#### DATA TO PROCESS

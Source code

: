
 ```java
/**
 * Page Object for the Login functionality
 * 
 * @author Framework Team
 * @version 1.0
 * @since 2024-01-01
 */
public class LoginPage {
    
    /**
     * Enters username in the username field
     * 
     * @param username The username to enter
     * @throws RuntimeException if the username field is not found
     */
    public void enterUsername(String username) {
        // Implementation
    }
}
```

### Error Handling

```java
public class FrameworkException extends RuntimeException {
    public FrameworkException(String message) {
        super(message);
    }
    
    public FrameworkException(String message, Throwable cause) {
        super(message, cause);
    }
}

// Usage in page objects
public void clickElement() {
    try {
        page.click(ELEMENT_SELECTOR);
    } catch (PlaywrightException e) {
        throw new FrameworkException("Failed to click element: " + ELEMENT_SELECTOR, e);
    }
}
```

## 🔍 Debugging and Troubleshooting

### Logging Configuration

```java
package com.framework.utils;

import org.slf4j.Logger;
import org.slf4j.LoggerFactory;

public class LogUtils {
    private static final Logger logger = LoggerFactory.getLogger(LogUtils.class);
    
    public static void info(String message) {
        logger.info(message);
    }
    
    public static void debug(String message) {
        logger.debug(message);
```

########

WORK TO BE COMPLETED =
Repeat the material in full, exactly as written.

RESPONSE TO THIS TASK =
Source code

:
 ```java
/**
 * Page Object for the Login functionality
 * 
 * @author Framework Team
 * @version 1.0
 * @since 2024-01-01
 */
public class LoginPage {
    
    /**
     * Enters username in the username field
     * 
     * @param username The username to enter
     * @throws RuntimeException if the username field is not found
     */
    public void enterUsername(String username) {
        // Implementation
    }
}
```

### Error Handling

```java
public class FrameworkException extends RuntimeException {
    public FrameworkException(String message) {
        super(message);
    }
    
    public FrameworkException(String message, Throwable cause) {
        super(message, cause);
    }
}

// Usage in page objects
public void clickElement() {
    try {
        page.click(ELEMENT_SELECTOR);
    } catch (PlaywrightException e) {
        throw new FrameworkException("Failed to click element: " + ELEMENT_SELECTOR, e);
    }
}
```

## 🔍 Debugging and Troubleshooting

### Logging Configuration

```java
package com.framework.utils;

import org.slf4j.Logger;
import org.slf4j.LoggerFactory;

public class LogUtils {
    private static final Logger logger = LoggerFactory.getLogger(LogUtils.class);
    
    public static void info(String message) {
        logger.info(message);
    }
    
    public static void debug(String message) {
        logger.debug(message);
```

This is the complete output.